Le gouvernement nationaliste et conservateur de
Viktor Orban, réélu en avril dernier, est en position d'accroître sa
mainmise sur l'État, les médias et la société civile. Il pourra ainsi
continuer d'ériger une démocratie « illibérale » en Hongrie.
Un texte de Frank Desoer, à Désautels le dimanche En ce soir du 8 mai, exactement un mois après les élections, on assiste à une scène presque devenue familière à Budapest, la capitale hongroise.
Devant le parlement hongrois, des milliers de manifestants brandissent des drapeaux et scandent des slogans pour dénoncer la dictature imposée par le gouvernement de Viktor Orban : « Non à la fraude électorale », ou encore « Alerte! La démocratie hongroise en péril! »
Un scrutin où le parti Fidesz, du premier ministre Viktor Orban, a été réélu triomphalement pour un troisième mandat de suite, avec 49 % des voix et les deux tiers des sièges au Parlement hongrois.
Le régime Orban n’exerce pas une dictature au sens strict du terme. Il n’a pas recours à la violence physique, mais plutôt à la violence économique […] pour faire taire tous ceux qui contredisent le gouvernement.
Le reportage de Frank Desoer est diffusé le 3 juin à l'émission Désautels le dimanche sur ICI Première.
Entre Berlusconi et Poutine
Pour Josef Peter Martin, directeur de Transparency International à Budapest, le régime hongrois se situe à mi-chemin entre l’Italie de Berlusconi et la Russie de Poutine.D’après le classement de cette organisation, la Hongrie est le pays le plus corrompu d’Europe, après la Bulgarie. C’est aussi un des pays qui bénéficient le plus des fonds de l’Union européenne. Au cours des sept dernières années, 25 milliards d’euros ont été versés à la Hongrie, soit de 4 % à 6 % de son PIB annuellement.
L’oligarchie formée d’entrepreneurs, d’amis du régime et de proches d’Orban empoche une bonne partie de ces fonds et parvient à arracher systématiquement les contrats pour les travaux publics locaux, grâce à un système d’appel d’offres truqué.
Une nouvelle idéologie nationale
Outre le contrôle des marchés publics, le régime Orban s’appuie sur la transmission de valeurs dites patriotiques et chrétiennes. Au nombre de celles-ci se trouve une conception particulière du rôle de la femme hongroise « naturellement faite, à son sens, pour s’occuper de la maison et faire des enfants ».Ces valeurs dites « traditionnelles » sont également transmises à travers les médias, surtout électroniques. La télévision, la radio et une partie de la presse écrite sont tombées progressivement aux mains de l’oligarchie dominante.Certains enseignants tentent de résister, mais la tendance est de nous utiliser comme médiateurs de l’idéologie gouvernementale.

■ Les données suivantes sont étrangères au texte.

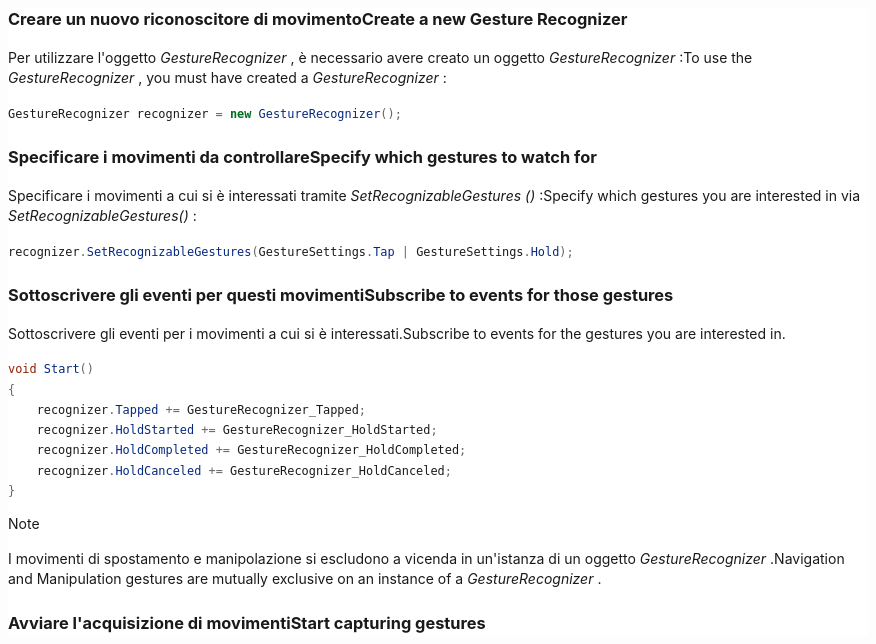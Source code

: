 ### <a name="create-a-new-gesture-recognizer"></a><span data-ttu-id="5a7b1-366">Creare un nuovo riconoscitore di movimento</span><span class="sxs-lookup"><span data-stu-id="5a7b1-366">Create a new Gesture Recognizer</span></span>

<span data-ttu-id="5a7b1-367">Per utilizzare l'oggetto *GestureRecognizer* , è necessario avere creato un oggetto *GestureRecognizer* :</span><span class="sxs-lookup"><span data-stu-id="5a7b1-367">To use the *GestureRecognizer* , you must have created a *GestureRecognizer* :</span></span>

```cs
GestureRecognizer recognizer = new GestureRecognizer();
```

### <a name="specify-which-gestures-to-watch-for"></a><span data-ttu-id="5a7b1-368">Specificare i movimenti da controllare</span><span class="sxs-lookup"><span data-stu-id="5a7b1-368">Specify which gestures to watch for</span></span>

<span data-ttu-id="5a7b1-369">Specificare i movimenti a cui si è interessati tramite *SetRecognizableGestures ()* :</span><span class="sxs-lookup"><span data-stu-id="5a7b1-369">Specify which gestures you are interested in via *SetRecognizableGestures()* :</span></span>

```cs
recognizer.SetRecognizableGestures(GestureSettings.Tap | GestureSettings.Hold);
```

### <a name="subscribe-to-events-for-those-gestures"></a><span data-ttu-id="5a7b1-370">Sottoscrivere gli eventi per questi movimenti</span><span class="sxs-lookup"><span data-stu-id="5a7b1-370">Subscribe to events for those gestures</span></span>

<span data-ttu-id="5a7b1-371">Sottoscrivere gli eventi per i movimenti a cui si è interessati.</span><span class="sxs-lookup"><span data-stu-id="5a7b1-371">Subscribe to events for the gestures you are interested in.</span></span>

```cs
void Start()
{
    recognizer.Tapped += GestureRecognizer_Tapped;
    recognizer.HoldStarted += GestureRecognizer_HoldStarted;
    recognizer.HoldCompleted += GestureRecognizer_HoldCompleted;
    recognizer.HoldCanceled += GestureRecognizer_HoldCanceled;
}
```

>[!NOTE]
><span data-ttu-id="5a7b1-372">I movimenti di spostamento e manipolazione si escludono a vicenda in un'istanza di un oggetto *GestureRecognizer* .</span><span class="sxs-lookup"><span data-stu-id="5a7b1-372">Navigation and Manipulation gestures are mutually exclusive on an instance of a *GestureRecognizer* .</span></span>

### <a name="start-capturing-gestures"></a><span data-ttu-id="5a7b1-373">Avviare l'acquisizione di movimenti</span><span class="sxs-lookup"><span data-stu-id="5a7b1-373">Start capturing gestures</span></span>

La propagande anti-migrants, qui s’abreuve volontiers de fausses nouvelles, a connu un paroxysme durant la dernière campagne électorale.
On rapporte constamment à la télévision nationale des histoires de viols collectifs en Suède commis par des migrants. Des villageois qui n’ont que ça comme sources d’information finissent par y croire.
Un climat d’hostilité envers les migrants
L’offensive
anti-migrants s’est surtout développée à parti de la crise migratoire
de 2015, où plus de 400 000 réfugiés ont franchi la frontière qui sépare
la Hongrie de la Serbie.Aujourd’hui, très peu de migrants tentent de franchir la frontière hongroise. Malgré cela, le gouvernement continue d’entretenir une psychose anti-migrants en brandissant le spectre du terrorisme et de la dilution des valeurs chrétiennes que vivraient les « sociétés multiculturelles d’Europe de l’Ouest ».
Ce climat social et politique plutôt lourd ne risque pas de s’alléger de sitôt, puisqu’à l’heure actuelle l’opposition au Fidesz est très fragmentée. Le principal adversaire du régime, le Jobbik (près de 20 % des voix), un parti qui regroupe beaucoup de jeunes, tient un discours plus radical et plus à droite que celui du gouvernement, particulièrement sur la question de l’accueil des migrants.
Entre le Jobbik et les formations de gauche, aucune entente ni front commun ne semble possible.
Le régime a donc toute la latitude voulue pour imposer son modèle de démocratie « illibérale », lequel s’appuie sur le suffrage universel pour remettre en cause l’équilibre des pouvoirs et l’indépendance des institutions propres à la démocratie libérale.L’idée générale chez les jeunes est que la gauche, c’est fini en Hongrie. Nous prônons davantage les valeurs chrétiennes et traditionnelles.